This post describes an algorithm for the normal solution of a system of linear inequalities in a Hilbert space. An original version of this algorithm was developed by V. Gorbunov and published in [3]. A slightly modified version of that algorithm was described in [6].
Let H be a Hilbert space with inner product ⟨⋅,⋅⟩H and the induced norm ‖, there are elements h_i \in H, numbers u_i, \, 1 \le i \le M+L and positive numbers \delta _i, \, 1 \le i \le M.

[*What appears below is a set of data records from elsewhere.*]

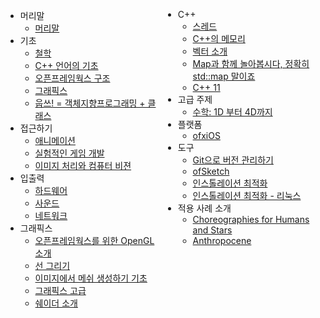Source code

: <div style="width: 50%; float: left;">


<ul>
<li>머리말

<ul>
<li><a target="_blank" href="http://openframeworks.cc/ofBook/chapters/foreword.html">머리말</a></li>
</ul>
</li>
<li>기초

<ul>
<li><a target="_blank" href="http://openframeworks.cc/ofBook/chapters/of_philosophy.html">철학</a></li>
<li><a target="_blank" href="http://openframeworks.cc/ofBook/chapters/cplusplus_basics.html">C++ 언어의 기초</a></li>
<li><a target="_blank" href="http://openframeworks.cc/ofBook/chapters/setup_and_project_structure.html">오픈프레임웍스 구조</a></li>
<li><a target="_blank" href="http://openframeworks.cc/ofBook/chapters/intro_to_graphics.html">그래픽스</a></li>
<li><a target="_blank" href="http://openframeworks.cc/ofBook/chapters/OOPs!.html">웁쓰! = 객체지향프로그래밍 + 클래스</a></li>
</ul>
</li>
<li>접근하기

<ul>
<li><a target="_blank" href="http://openframeworks.cc/ofBook/chapters/animation.html">애니메이션</a></li>
<li><a target="_blank" href="http://openframeworks.cc/ofBook/chapters/game_design.html">실험적인 게임 개발</a></li>
<li><a target="_blank" href="http://openframeworks.cc/ofBook/chapters/image_processing_computer_vision.html">이미지 처리와 컴퓨터 비젼</a></li>
</ul>
</li>
<li>입출력

<ul>
<li><a target="_blank" href="http://openframeworks.cc/ofBook/chapters/hardware.html">하드웨어</a></li>
<li><a target="_blank" href="http://openframeworks.cc/ofBook/chapters/sound.html">사운드</a></li>
<li><a target="_blank" href="http://openframeworks.cc/ofBook/chapters/network.html">네트워크</a></li>
</ul>
</li>
<li>그래픽스

<ul>
<li><a target="_blank" href="http://openframeworks.cc/ofBook/chapters/openGL.html">오픈프레임웍스를 위한 OpenGL 소개</a></li>
<li><a target="_blank" href="http://openframeworks.cc/ofBook/chapters/lines.html">선 그리기</a></li>
<li><a target="_blank" href="http://openframeworks.cc/ofBook/chapters/generativemesh.html">이미지에서 메쉬 생성하기 기초</a></li>
<li><a target="_blank" href="http://openframeworks.cc/ofBook/chapters/advanced_graphics.html">그래픽스 고급</a></li>
<li><a target="_blank" href="http://openframeworks.cc/ofBook/chapters/shaders.html">쉐이더 소개</a></li>
</ul>
</li>


</ul> 
</div>
<div style="width: 50%; float: left;">
<ul>

<li>C++

<ul>
<li><a target="_blank" href="http://openframeworks.cc/ofBook/chapters/threads.html">스레드</a></li>
<li><a target="_blank" href="http://openframeworks.cc/ofBook/chapters/memory.html">C++의 메모리</a></li>
<li><a target="_blank" href="http://openframeworks.cc/ofBook/chapters/stl_vector.html">벡터 소개</a></li>
<li><a target="_blank" href="http://openframeworks.cc/ofBook/chapters/stl_map.html">Map과 함께 놀아봅시다, 정확히 std::map 말이죠</a></li>
<li><a target="_blank" href="http://openframeworks.cc/ofBook/chapters/c++11.html">C++ 11</a></li>
</ul>
</li>


<li>고급 주제

<ul>
<li><a target="_blank" href="http://openframeworks.cc/ofBook/chapters/math.html">수학: 1D 부터 4D까지</a></li>
</ul>
</li>
<li>플랫폼

<ul>
<li><a target="_blank" href="http://openframeworks.cc/ofBook/chapters/ios.html">ofxiOS</a></li>
</ul>
</li>
<li>도구

<ul>
<li><a target="_blank" href="http://openframeworks.cc/ofBook/chapters/version_control_with_git.html">Git으로 버전 관리하기</a></li>
<li><a target="_blank" href="http://openframeworks.cc/ofBook/chapters/ofSketch.html">ofSketch</a></li>
<li><a target="_blank" href="http://openframeworks.cc/ofBook/chapters/installation_up_4evr_macosx.html">인스톨레이션 최적화</a></li>
<li><a target="_blank" href="http://openframeworks.cc/ofBook/chapters/installation_up_4evr_linux.html">인스톨레이션 최적화 - 리눅스</a></li>
</ul>
</li>
<li>적용 사례 소개

<ul>
<li><a target="_blank" href="http://openframeworks.cc/ofBook/chapters/project_eva.html">Choreographies for Humans and Stars</a></li>
<li><a target="_blank" href="http://openframeworks.cc/ofBook/chapters/project_joel.html">Anthropocene</a></li>
</ul>
</li>
</ul>




</div>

It is required to minimize functional J:
\begin{eqnarray} (J, \varphi) = {\| \varphi \|}_H ^2 \to \min \ , \end{eqnarray}
subject to constraints
\begin{eqnarray}
{\langle h_i , \varphi \rangle}_H &=& u_i \, ,
\quad 1 \le i \le L \ ,
\\
| {\langle h_{i+L} , \varphi \rangle}_H - u_{i+L} | &\le& \delta _i \, ,
\quad 1 \le i \le M \, , \ \varphi \in H.
\end{eqnarray}
The elements h_i, \, 1 \le i \le M+L are assumed to be linearly independent (thereby the system (2), (3) is compatible). Solution of the problem (1)—(3) obviously exists and is unique as a solution of the problem of finding a projection of zero element of Hilbert space onto a nonempty convex closed set [1, 5]. Expanding the modules in (3) we rewrite the system (2)—(3) in form:
\begin{eqnarray}
{\langle h_i , \varphi \rangle}_H &=& b_i \,\quad 1 \le i \le L \ ,
\\
{\langle h_i , \varphi \rangle}_H &\le& b_i \,\quad L+1 \le i \le N \ ,
\end{eqnarray}
where:
\begin{eqnarray}
&& N = L + 2M \, ,
\\ \nonumber
&& S = L + M \, ,
\\ \nonumber
&& b_i = u_i \, , \quad 1 \le i \le L \, ,
\\ \nonumber
&& b_{i+L} = u_{i+L} + \delta _i \ , \
b_{i+S} = -u_{i+L} + \delta _i \ , \
h_{i+S} = -h_{i+L} \ , \ 1 \leq i \leq M \ .
\end{eqnarray}
Let \Phi is a convex set defined by constraints (4) and (5). We denote
\begin{eqnarray}
&& I_1 = \lbrace 1, \dots , L \rbrace \, , \quad I_2 = \lbrace L+1, \dots , N \rbrace \, ,
\\ \nonumber
&& I = I_1 \cup I_2 = \lbrace 1, \dots , N \rbrace \, ,
\\ \nonumber
&& A(\varphi) = \lbrace i \in I : \langle h_i , \varphi \rangle_H = b_i \rbrace \, ,
\ P(\varphi) = I \setminus A(\varphi) \, ,
\\ \nonumber
&& \Psi(\varphi) = \{ \psi \in H : \langle h_i, \psi \rangle_H = b_i \, , \ i \in A(\varphi) \} \ ,
\\ \nonumber
&& g_{ij} = \langle h_i , h_j \rangle_H \, , \quad 1 \le i,j \le S \ .
\end{eqnarray}
Feasible part of set \Psi(\varphi), \, \varphi \in \Phi is a face of set \Phi containing \varphi. If A(\varphi) is empty (it is possible when L =0) then \Psi(\varphi) = H.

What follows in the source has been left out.